#### What the task asks:
Write the data out again exactly, with no pictures.

#### Excerpted records:
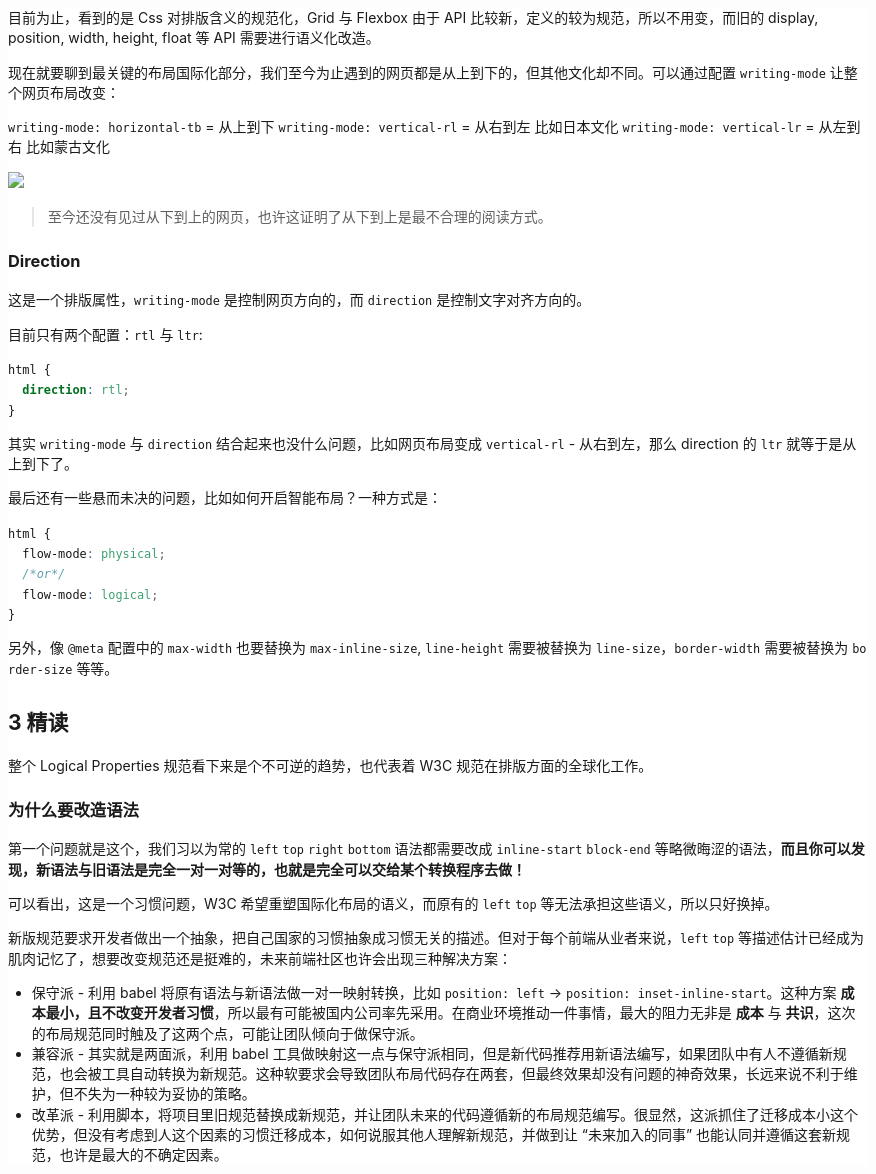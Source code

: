 目前为止，看到的是 Css 对排版含义的规范化，Grid 与 Flexbox 由于 API 比较新，定义的较为规范，所以不用变，而旧的 display, position, width, height, float 等 API 需要进行语义化改造。

现在就要聊到最关键的布局国际化部分，我们至今为止遇到的网页都是从上到下的，但其他文化却不同。可以通过配置 `writing-mode` 让整个网页布局改变：

`writing-mode: horizontal-tb` = 从上到下
`writing-mode: vertical-rl` = 从右到左 比如日本文化
`writing-mode: vertical-lr` = 从左到右 比如蒙古文化

![](https://cdn.nlark.com/lark/0/2018/png/29349/1546159408657-48c95ce9-2f54-4db5-b30e-c9689c8b31d3.png)

> 至今还没有见过从下到上的网页，也许这证明了从下到上是最不合理的阅读方式。

### Direction

这是一个排版属性，`writing-mode` 是控制网页方向的，而 `direction` 是控制文字对齐方向的。

目前只有两个配置：`rtl` 与 `ltr`:

```css
html {
  direction: rtl;
}
```

其实 `writing-mode` 与 `direction` 结合起来也没什么问题，比如网页布局变成 `vertical-rl` - 从右到左，那么 direction 的 `ltr` 就等于是从上到下了。

最后还有一些悬而未决的问题，比如如何开启智能布局？一种方式是：

```css
html {
  flow-mode: physical;
  /*or*/
  flow-mode: logical;
}
```

另外，像 `@meta` 配置中的 `max-width` 也要替换为 `max-inline-size`, `line-height` 需要被替换为 `line-size`，`border-width` 需要被替换为 `border-size` 等等。

## 3 精读

整个 Logical Properties 规范看下来是个不可逆的趋势，也代表着 W3C 规范在排版方面的全球化工作。

### 为什么要改造语法

第一个问题就是这个，我们习以为常的 `left` `top` `right` `bottom` 语法都需要改成 `inline-start` `block-end` 等略微晦涩的语法，**而且你可以发现，新语法与旧语法是完全一对一对等的，也就是完全可以交给某个转换程序去做！**

可以看出，这是一个习惯问题，W3C 希望重塑国际化布局的语义，而原有的 `left` `top` 等无法承担这些语义，所以只好换掉。

新版规范要求开发者做出一个抽象，把自己国家的习惯抽象成习惯无关的描述。但对于每个前端从业者来说，`left` `top` 等描述估计已经成为肌肉记忆了，想要改变规范还是挺难的，未来前端社区也许会出现三种解决方案：

- 保守派 - 利用 babel 将原有语法与新语法做一对一映射转换，比如 `position: left` -> `position: inset-inline-start`。这种方案 **成本最小，且不改变开发者习惯**，所以最有可能被国内公司率先采用。在商业环境推动一件事情，最大的阻力无非是 **成本** 与 **共识**，这次的布局规范同时触及了这两个点，可能让团队倾向于做保守派。
- 兼容派 - 其实就是两面派，利用 babel 工具做映射这一点与保守派相同，但是新代码推荐用新语法编写，如果团队中有人不遵循新规范，也会被工具自动转换为新规范。这种软要求会导致团队布局代码存在两套，但最终效果却没有问题的神奇效果，长远来说不利于维护，但不失为一种较为妥协的策略。
- 改革派 - 利用脚本，将项目里旧规范替换成新规范，并让团队未来的代码遵循新的布局规范编写。很显然，这派抓住了迁移成本小这个优势，但没有考虑到人这个因素的习惯迁移成本，如何说服其他人理解新规范，并做到让 “未来加入的同事” 也能认同并遵循这套新规范，也许是最大的不确定因素。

#### Answer to the exercise:
Source code

: 目前为止，看到的是 Css 对排版含义的规范化，Grid 与 Flexbox 由于 API 比较新，定义的较为规范，所以不用变，而旧的 display, position, width, height, float 等 API 需要进行语义化改造。

现在就要聊到最关键的布局国际化部分，我们至今为止遇到的网页都是从上到下的，但其他文化却不同。可以通过配置 `writing-mode` 让整个网页布局改变：

`writing-mode: horizontal-tb` = 从上到下
`writing-mode: vertical-rl` = 从右到左 比如日本文化
`writing-mode: vertical-lr` = 从左到右 比如蒙古文化

![](https://cdn.nlark.com/lark/0/2018/png/29349/1546159408657-48c95ce9-2f54-4db5-b30e-c9689c8b31d3.png)

> 至今还没有见过从下到上的网页，也许这证明了从下到上是最不合理的阅读方式。

### Direction

这是一个排版属性，`writing-mode` 是控制网页方向的，而 `direction` 是控制文字对齐方向的。

目前只有两个配置：`rtl` 与 `ltr`:

```css
html {
  direction: rtl;
}
```

其实 `writing-mode` 与 `direction` 结合起来也没什么问题，比如网页布局变成 `vertical-rl` - 从右到左，那么 direction 的 `ltr` 就等于是从上到下了。

最后还有一些悬而未决的问题，比如如何开启智能布局？一种方式是：

```css
html {
  flow-mode: physical;
  /*or*/
  flow-mode: logical;
}
```

另外，像 `@meta` 配置中的 `max-width` 也要替换为 `max-inline-size`, `line-height` 需要被替换为 `line-size`，`border-width` 需要被替换为 `border-size` 等等。

## 3 精读

整个 Logical Properties 规范看下来是个不可逆的趋势，也代表着 W3C 规范在排版方面的全球化工作。

### 为什么要改造语法

第一个问题就是这个，我们习以为常的 `left` `top` `right` `bottom` 语法都需要改成 `inline-start` `block-end` 等略微晦涩的语法，**而且你可以发现，新语法与旧语法是完全一对一对等的，也就是完全可以交给某个转换程序去做！**

可以看出，这是一个习惯问题，W3C 希望重塑国际化布局的语义，而原有的 `left` `top` 等无法承担这些语义，所以只好换掉。

新版规范要求开发者做出一个抽象，把自己国家的习惯抽象成习惯无关的描述。但对于每个前端从业者来说，`left` `top` 等描述估计已经成为肌肉记忆了，想要改变规范还是挺难的，未来前端社区也许会出现三种解决方案：

- 保守派 - 利用 babel 将原有语法与新语法做一对一映射转换，比如 `position: left` -> `position: inset-inline-start`。这种方案 **成本最小，且不改变开发者习惯**，所以最有可能被国内公司率先采用。在商业环境推动一件事情，最大的阻力无非是 **成本** 与 **共识**，这次的布局规范同时触及了这两个点，可能让团队倾向于做保守派。
- 兼容派 - 其实就是两面派，利用 babel 工具做映射这一点与保守派相同，但是新代码推荐用新语法编写，如果团队中有人不遵循新规范，也会被工具自动转换为新规范。这种软要求会导致团队布局代码存在两套，但最终效果却没有问题的神奇效果，长远来说不利于维护，但不失为一种较为妥协的策略。
- 改革派 - 利用脚本，将项目里旧规范替换成新规范，并让团队未来的代码遵循新的布局规范编写。很显然，这派抓住了迁移成本小这个优势，但没有考虑到人这个因素的习惯迁移成本，如何说服其他人理解新规范，并做到让 “未来加入的同事” 也能认同并遵循这套新规范，也许是最大的不确定因素。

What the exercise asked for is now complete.